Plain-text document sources
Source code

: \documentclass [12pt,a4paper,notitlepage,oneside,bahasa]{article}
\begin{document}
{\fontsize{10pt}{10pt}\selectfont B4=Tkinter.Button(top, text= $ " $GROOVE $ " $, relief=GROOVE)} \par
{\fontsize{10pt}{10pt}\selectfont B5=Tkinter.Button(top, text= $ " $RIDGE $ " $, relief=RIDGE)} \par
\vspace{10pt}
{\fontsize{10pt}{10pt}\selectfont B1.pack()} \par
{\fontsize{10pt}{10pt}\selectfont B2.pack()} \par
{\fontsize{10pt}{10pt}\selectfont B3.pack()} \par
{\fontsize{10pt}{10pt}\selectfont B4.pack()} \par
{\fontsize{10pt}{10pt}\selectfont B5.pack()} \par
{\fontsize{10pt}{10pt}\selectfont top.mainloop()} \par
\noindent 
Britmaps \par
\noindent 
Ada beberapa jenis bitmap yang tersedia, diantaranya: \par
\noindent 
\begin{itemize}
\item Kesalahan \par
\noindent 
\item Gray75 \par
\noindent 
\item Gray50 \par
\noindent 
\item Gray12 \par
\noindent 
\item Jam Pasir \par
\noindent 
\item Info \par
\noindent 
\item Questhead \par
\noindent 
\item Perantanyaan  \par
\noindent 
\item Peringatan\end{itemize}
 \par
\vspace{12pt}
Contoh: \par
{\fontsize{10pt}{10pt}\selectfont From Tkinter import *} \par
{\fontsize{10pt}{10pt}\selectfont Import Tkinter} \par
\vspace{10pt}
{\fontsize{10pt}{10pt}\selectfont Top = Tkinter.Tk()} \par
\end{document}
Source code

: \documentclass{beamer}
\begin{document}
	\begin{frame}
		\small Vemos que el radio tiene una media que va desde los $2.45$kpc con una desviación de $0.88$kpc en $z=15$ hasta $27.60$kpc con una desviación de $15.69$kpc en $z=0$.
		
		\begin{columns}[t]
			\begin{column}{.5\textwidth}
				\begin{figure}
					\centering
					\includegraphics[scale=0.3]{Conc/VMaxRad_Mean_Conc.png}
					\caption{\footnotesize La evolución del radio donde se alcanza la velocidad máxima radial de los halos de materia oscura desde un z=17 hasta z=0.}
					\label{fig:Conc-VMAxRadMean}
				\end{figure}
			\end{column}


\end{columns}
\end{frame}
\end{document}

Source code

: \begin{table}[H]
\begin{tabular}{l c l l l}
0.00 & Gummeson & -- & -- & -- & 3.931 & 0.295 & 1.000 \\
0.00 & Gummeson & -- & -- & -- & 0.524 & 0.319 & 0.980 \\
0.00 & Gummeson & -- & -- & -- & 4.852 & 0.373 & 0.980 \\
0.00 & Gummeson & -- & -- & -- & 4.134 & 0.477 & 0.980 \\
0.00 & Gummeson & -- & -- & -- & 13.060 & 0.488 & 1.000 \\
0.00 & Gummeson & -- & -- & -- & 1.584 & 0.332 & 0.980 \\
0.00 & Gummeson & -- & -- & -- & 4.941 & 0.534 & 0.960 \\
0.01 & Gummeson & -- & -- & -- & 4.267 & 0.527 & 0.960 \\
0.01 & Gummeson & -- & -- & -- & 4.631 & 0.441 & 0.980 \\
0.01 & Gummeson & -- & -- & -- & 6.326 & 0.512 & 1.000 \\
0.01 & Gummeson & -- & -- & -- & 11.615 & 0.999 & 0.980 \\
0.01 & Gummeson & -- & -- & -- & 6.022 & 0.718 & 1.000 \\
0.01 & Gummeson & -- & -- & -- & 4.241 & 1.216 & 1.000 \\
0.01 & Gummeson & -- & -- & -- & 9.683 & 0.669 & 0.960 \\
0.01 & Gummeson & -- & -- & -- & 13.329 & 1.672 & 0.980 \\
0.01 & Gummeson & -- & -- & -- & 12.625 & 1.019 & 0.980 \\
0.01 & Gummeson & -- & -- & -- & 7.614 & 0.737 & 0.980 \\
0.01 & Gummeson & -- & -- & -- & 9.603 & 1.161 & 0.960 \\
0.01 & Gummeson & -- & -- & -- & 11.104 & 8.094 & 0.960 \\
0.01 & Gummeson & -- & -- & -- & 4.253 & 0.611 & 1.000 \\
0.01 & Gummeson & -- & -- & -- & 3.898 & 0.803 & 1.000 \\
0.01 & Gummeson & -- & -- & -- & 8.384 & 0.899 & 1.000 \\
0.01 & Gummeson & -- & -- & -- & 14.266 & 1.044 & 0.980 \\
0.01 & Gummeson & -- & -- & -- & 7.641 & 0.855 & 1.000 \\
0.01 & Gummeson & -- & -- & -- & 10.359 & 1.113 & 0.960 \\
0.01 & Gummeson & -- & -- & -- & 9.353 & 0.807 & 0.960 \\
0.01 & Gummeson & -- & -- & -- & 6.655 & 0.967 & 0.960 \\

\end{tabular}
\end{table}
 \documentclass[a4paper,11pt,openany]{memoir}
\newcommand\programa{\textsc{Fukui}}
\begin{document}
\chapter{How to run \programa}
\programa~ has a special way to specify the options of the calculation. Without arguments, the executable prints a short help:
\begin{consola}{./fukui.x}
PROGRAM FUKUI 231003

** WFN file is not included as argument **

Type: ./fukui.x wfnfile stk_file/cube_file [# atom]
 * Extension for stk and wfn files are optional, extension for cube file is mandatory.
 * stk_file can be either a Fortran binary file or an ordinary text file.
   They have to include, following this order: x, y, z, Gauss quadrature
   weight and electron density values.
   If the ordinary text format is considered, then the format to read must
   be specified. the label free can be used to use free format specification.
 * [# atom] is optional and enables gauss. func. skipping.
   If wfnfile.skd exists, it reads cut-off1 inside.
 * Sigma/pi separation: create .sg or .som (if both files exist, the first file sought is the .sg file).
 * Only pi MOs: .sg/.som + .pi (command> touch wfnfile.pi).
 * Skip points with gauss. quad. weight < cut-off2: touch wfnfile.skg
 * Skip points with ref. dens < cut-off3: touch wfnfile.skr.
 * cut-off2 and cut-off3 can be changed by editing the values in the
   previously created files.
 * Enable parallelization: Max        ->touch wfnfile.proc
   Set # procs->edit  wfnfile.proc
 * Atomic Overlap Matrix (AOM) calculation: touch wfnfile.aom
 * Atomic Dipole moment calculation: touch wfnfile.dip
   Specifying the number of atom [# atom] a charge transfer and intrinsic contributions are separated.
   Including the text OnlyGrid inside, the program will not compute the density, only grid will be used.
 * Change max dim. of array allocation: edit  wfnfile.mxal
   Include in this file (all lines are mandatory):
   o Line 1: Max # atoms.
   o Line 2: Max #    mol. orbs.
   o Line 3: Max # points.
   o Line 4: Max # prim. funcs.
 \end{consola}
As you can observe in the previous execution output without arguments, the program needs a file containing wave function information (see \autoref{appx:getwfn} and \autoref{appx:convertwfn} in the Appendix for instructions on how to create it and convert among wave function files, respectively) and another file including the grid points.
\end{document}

Requirement
Please return the full set of records exactly as given above.

Answer to the exercise
Source code

: \documentclass [12pt,a4paper,notitlepage,oneside,bahasa]{article}
\begin{document}
{\fontsize{10pt}{10pt}\selectfont B4=Tkinter.Button(top, text= $ " $GROOVE $ " $, relief=GROOVE)} \par
{\fontsize{10pt}{10pt}\selectfont B5=Tkinter.Button(top, text= $ " $RIDGE $ " $, relief=RIDGE)} \par
\vspace{10pt}
{\fontsize{10pt}{10pt}\selectfont B1.pack()} \par
{\fontsize{10pt}{10pt}\selectfont B2.pack()} \par
{\fontsize{10pt}{10pt}\selectfont B3.pack()} \par
{\fontsize{10pt}{10pt}\selectfont B4.pack()} \par
{\fontsize{10pt}{10pt}\selectfont B5.pack()} \par
{\fontsize{10pt}{10pt}\selectfont top.mainloop()} \par
\noindent 
Britmaps \par
\noindent 
Ada beberapa jenis bitmap yang tersedia, diantaranya: \par
\noindent 
\begin{itemize}
\item Kesalahan \par
\noindent 
\item Gray75 \par
\noindent 
\item Gray50 \par
\noindent 
\item Gray12 \par
\noindent 
\item Jam Pasir \par
\noindent 
\item Info \par
\noindent 
\item Questhead \par
\noindent 
\item Perantanyaan  \par
\noindent 
\item Peringatan\end{itemize}
 \par
\vspace{12pt}
Contoh: \par
{\fontsize{10pt}{10pt}\selectfont From Tkinter import *} \par
{\fontsize{10pt}{10pt}\selectfont Import Tkinter} \par
\vspace{10pt}
{\fontsize{10pt}{10pt}\selectfont Top = Tkinter.Tk()} \par
\end{document}
Source code

: \documentclass{beamer}
\begin{document}
	\begin{frame}
		\small Vemos que el radio tiene una media que va desde los $2.45$kpc con una desviación de $0.88$kpc en $z=15$ hasta $27.60$kpc con una desviación de $15.69$kpc en $z=0$.
		
		\begin{columns}[t]
			\begin{column}{.5\textwidth}
				\begin{figure}
					\centering
					\includegraphics[scale=0.3]{Conc/VMaxRad_Mean_Conc.png}
					\caption{\footnotesize La evolución del radio donde se alcanza la velocidad máxima radial de los halos de materia oscura desde un z=17 hasta z=0.}
					\label{fig:Conc-VMAxRadMean}
				\end{figure}
			\end{column}


\end{columns}
\end{frame}
\end{document}

Source code

: \begin{table}[H]
\begin{tabular}{l c l l l}
0.00 & Gummeson & -- & -- & -- & 3.931 & 0.295 & 1.000 \\
0.00 & Gummeson & -- & -- & -- & 0.524 & 0.319 & 0.980 \\
0.00 & Gummeson & -- & -- & -- & 4.852 & 0.373 & 0.980 \\
0.00 & Gummeson & -- & -- & -- & 4.134 & 0.477 & 0.980 \\
0.00 & Gummeson & -- & -- & -- & 13.060 & 0.488 & 1.000 \\
0.00 & Gummeson & -- & -- & -- & 1.584 & 0.332 & 0.980 \\
0.00 & Gummeson & -- & -- & -- & 4.941 & 0.534 & 0.960 \\
0.01 & Gummeson & -- & -- & -- & 4.267 & 0.527 & 0.960 \\
0.01 & Gummeson & -- & -- & -- & 4.631 & 0.441 & 0.980 \\
0.01 & Gummeson & -- & -- & -- & 6.326 & 0.512 & 1.000 \\
0.01 & Gummeson & -- & -- & -- & 11.615 & 0.999 & 0.980 \\
0.01 & Gummeson & -- & -- & -- & 6.022 & 0.718 & 1.000 \\
0.01 & Gummeson & -- & -- & -- & 4.241 & 1.216 & 1.000 \\
0.01 & Gummeson & -- & -- & -- & 9.683 & 0.669 & 0.960 \\
0.01 & Gummeson & -- & -- & -- & 13.329 & 1.672 & 0.980 \\
0.01 & Gummeson & -- & -- & -- & 12.625 & 1.019 & 0.980 \\
0.01 & Gummeson & -- & -- & -- & 7.614 & 0.737 & 0.980 \\
0.01 & Gummeson & -- & -- & -- & 9.603 & 1.161 & 0.960 \\
0.01 & Gummeson & -- & -- & -- & 11.104 & 8.094 & 0.960 \\
0.01 & Gummeson & -- & -- & -- & 4.253 & 0.611 & 1.000 \\
0.01 & Gummeson & -- & -- & -- & 3.898 & 0.803 & 1.000 \\
0.01 & Gummeson & -- & -- & -- & 8.384 & 0.899 & 1.000 \\
0.01 & Gummeson & -- & -- & -- & 14.266 & 1.044 & 0.980 \\
0.01 & Gummeson & -- & -- & -- & 7.641 & 0.855 & 1.000 \\
0.01 & Gummeson & -- & -- & -- & 10.359 & 1.113 & 0.960 \\
0.01 & Gummeson & -- & -- & -- & 9.353 & 0.807 & 0.960 \\
0.01 & Gummeson & -- & -- & -- & 6.655 & 0.967 & 0.960 \\

\end{tabular}
\end{table}
 \documentclass[a4paper,11pt,openany]{memoir}
\newcommand\programa{\textsc{Fukui}}
\begin{document}
\chapter{How to run \programa}
\programa~ has a special way to specify the options of the calculation. Without arguments, the executable prints a short help:
\begin{consola}{./fukui.x}
PROGRAM FUKUI 231003

** WFN file is not included as argument **

Type: ./fukui.x wfnfile stk_file/cube_file [# atom]
 * Extension for stk and wfn files are optional, extension for cube file is mandatory.
 * stk_file can be either a Fortran binary file or an ordinary text file.
   They have to include, following this order: x, y, z, Gauss quadrature
   weight and electron density values.
   If the ordinary text format is considered, then the format to read must
   be specified. the label free can be used to use free format specification.
 * [# atom] is optional and enables gauss. func. skipping.
   If wfnfile.skd exists, it reads cut-off1 inside.
 * Sigma/pi separation: create .sg or .som (if both files exist, the first file sought is the .sg file).
 * Only pi MOs: .sg/.som + .pi (command> touch wfnfile.pi).
 * Skip points with gauss. quad. weight < cut-off2: touch wfnfile.skg
 * Skip points with ref. dens < cut-off3: touch wfnfile.skr.
 * cut-off2 and cut-off3 can be changed by editing the values in the
   previously created files.
 * Enable parallelization: Max        ->touch wfnfile.proc
   Set # procs->edit  wfnfile.proc
 * Atomic Overlap Matrix (AOM) calculation: touch wfnfile.aom
 * Atomic Dipole moment calculation: touch wfnfile.dip
   Specifying the number of atom [# atom] a charge transfer and intrinsic contributions are separated.
   Including the text OnlyGrid inside, the program will not compute the density, only grid will be used.
 * Change max dim. of array allocation: edit  wfnfile.mxal
   Include in this file (all lines are mandatory):
   o Line 1: Max # atoms.
   o Line 2: Max #    mol. orbs.
   o Line 3: Max # points.
   o Line 4: Max # prim. funcs.
 \end{consola}
As you can observe in the previous execution output without arguments, the program needs a file containing wave function information (see \autoref{appx:getwfn} and \autoref{appx:convertwfn} in the Appendix for instructions on how to create it and convert among wave function files, respectively) and another file including the grid points.
\end{document}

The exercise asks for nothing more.